**ASSIGNED TASK**: Find, in the records below, the line that contains "- **Soulstone Tracking**: Monitors" and the line that contains "The MVC design". Copy those two lines and everything between them exactly, but not the pictures.

##########

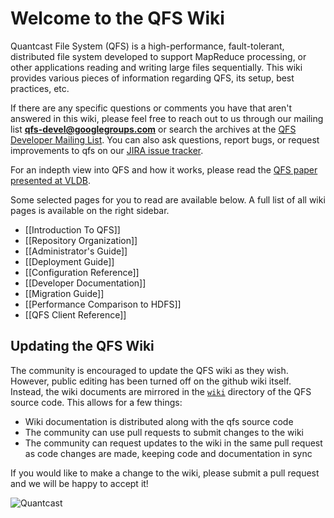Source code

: Welcome to the QFS Wiki
================================================================================
Quantcast File System (QFS) is a high-performance, fault-tolerant, distributed
file system developed to support MapReduce processing, or other applications
reading and writing large files sequentially. This wiki provides various pieces
of information regarding QFS, its setup, best practices, etc.

If there are any specific questions or comments you have that aren't answered in
this wiki, please feel free to reach out to us through our mailing list
[**qfs-devel@googlegroups.com**][mailto] or search the archives at the
[QFS Developer Mailing List][group]. You can also ask questions, report bugs, or
request improvements to qfs on our [JIRA issue tracker][jira].

For an indepth view into QFS and how it works, please read the
[QFS paper presented at VLDB][paper].

Some selected pages for you to read are available below. A full list of all wiki
pages is available on the right sidebar.

- [[Introduction To QFS]]
- [[Repository Organization]]
- [[Administrator's Guide]]
- [[Deployment Guide]]
- [[Configuration Reference]]
- [[Developer Documentation]]
- [[Migration Guide]]
- [[Performance Comparison to HDFS]]
- [[QFS Client Reference]]

Updating the QFS Wiki
---------------------
The community is encouraged to update the QFS wiki as they wish. However, public
editing has been turned off on the github wiki itself. Instead, the wiki
documents are mirrored in the [`wiki`][wiki] directory of the QFS source code.
This allows for a few things:

- Wiki documentation is distributed along with the qfs source code
- The community can use pull requests to submit changes to the wiki
- The community can request updates to the wiki in the same pull request as code
  changes are made, keeping code and documentation in sync

If you would like to make a change to the wiki, please submit a pull request and
we will be happy to accept it!

![Quantcast](//pixel.quantserve.com/pixel/p-9fYuixa7g_Hm2.gif?labels=opensource.qfs.wiki)

[group]: http://groups.google.com/group/qfs-devel
[jira]: https://quantcast.atlassian.net
[mailto]: mailto:qfs-devel@googlegroups.com
[paper]: http://db.disi.unitn.eu/pages/VLDBProgram/pdf/industry/p808-ovsiannikov.pdf
[wiki]: https://github.com/quantcast/qfs/tree/master/wiki
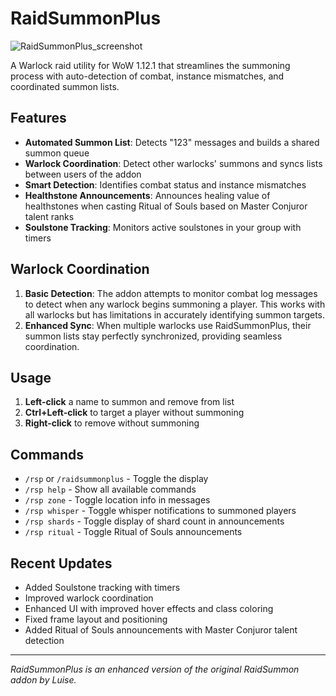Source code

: # RaidSummonPlus

![RaidSummonPlus_screenshot](https://github.com/user-attachments/assets/2fb51929-e05b-44ac-9e40-ab2d49704c68)

A Warlock raid utility for WoW 1.12.1 that streamlines the summoning process with auto-detection of combat, instance mismatches, and coordinated summon lists.

## Features

- **Automated Summon List**: Detects "123" messages and builds a shared summon queue
- **Warlock Coordination**: Detect other warlocks' summons and syncs lists between users of the addon
- **Smart Detection**: Identifies combat status and instance mismatches
- **Healthstone Announcements**: Announces healing value of healthstones when casting Ritual of Souls based on Master Conjuror talent ranks
- **Soulstone Tracking**: Monitors active soulstones in your group with timers

## Warlock Coordination

1. **Basic Detection**: The addon attempts to monitor combat log messages to detect when any warlock begins summoning a player. This works with all warlocks but has limitations in accurately identifying summon targets.
2. **Enhanced Sync**: When multiple warlocks use RaidSummonPlus, their summon lists stay perfectly synchronized, providing seamless coordination.

## Usage

1. **Left-click** a name to summon and remove from list
2. **Ctrl+Left-click** to target a player without summoning
3. **Right-click** to remove without summoning

## Commands

- `/rsp` or `/raidsummonplus` - Toggle the display
- `/rsp help` - Show all available commands
- `/rsp zone` - Toggle location info in messages
- `/rsp whisper` - Toggle whisper notifications to summoned players
- `/rsp shards` - Toggle display of shard count in announcements
- `/rsp ritual` - Toggle Ritual of Souls announcements

## Recent Updates

- Added Soulstone tracking with timers
- Improved warlock coordination
- Enhanced UI with improved hover effects and class coloring
- Fixed frame layout and positioning
- Added Ritual of Souls announcements with Master Conjuror talent detection

---

*RaidSummonPlus is an enhanced version of the original RaidSummon addon by Luise.*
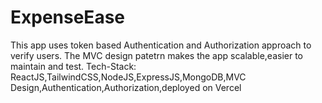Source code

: # ExpenseEase
This app uses token based Authentication and Authorization approach to verify users.
The MVC design patetrn makes the app scalable,easier to maintain and test.
Tech-Stack: ReactJS,TailwindCSS,NodeJS,ExpressJS,MongoDB,MVC Design,Authentication,Authorization,deployed on Vercel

##########

**SOLUTION BELOW**:
- **Soulstone Tracking**: Monitors active soulstones in your group with timers

## Warlock Coordination

1. **Basic Detection**: The addon attempts to monitor combat log messages to detect when any warlock begins summoning a player. This works with all warlocks but has limitations in accurately identifying summon targets.
2. **Enhanced Sync**: When multiple warlocks use RaidSummonPlus, their summon lists stay perfectly synchronized, providing seamless coordination.

## Usage

1. **Left-click** a name to summon and remove from list
2. **Ctrl+Left-click** to target a player without summoning
3. **Right-click** to remove without summoning

## Commands

- `/rsp` or `/raidsummonplus` - Toggle the display
- `/rsp help` - Show all available commands
- `/rsp zone` - Toggle location info in messages
- `/rsp whisper` - Toggle whisper notifications to summoned players
- `/rsp shards` - Toggle display of shard count in announcements
- `/rsp ritual` - Toggle Ritual of Souls announcements

## Recent Updates

- Added Soulstone tracking with timers
- Improved warlock coordination
- Enhanced UI with improved hover effects and class coloring
- Fixed frame layout and positioning
- Added Ritual of Souls announcements with Master Conjuror talent detection

---

*RaidSummonPlus is an enhanced version of the original RaidSummon addon by Luise.*
Source code

: # ExpenseEase
This app uses token based Authentication and Authorization approach to verify users.
The MVC design patetrn makes the app scalable,easier to maintain and test.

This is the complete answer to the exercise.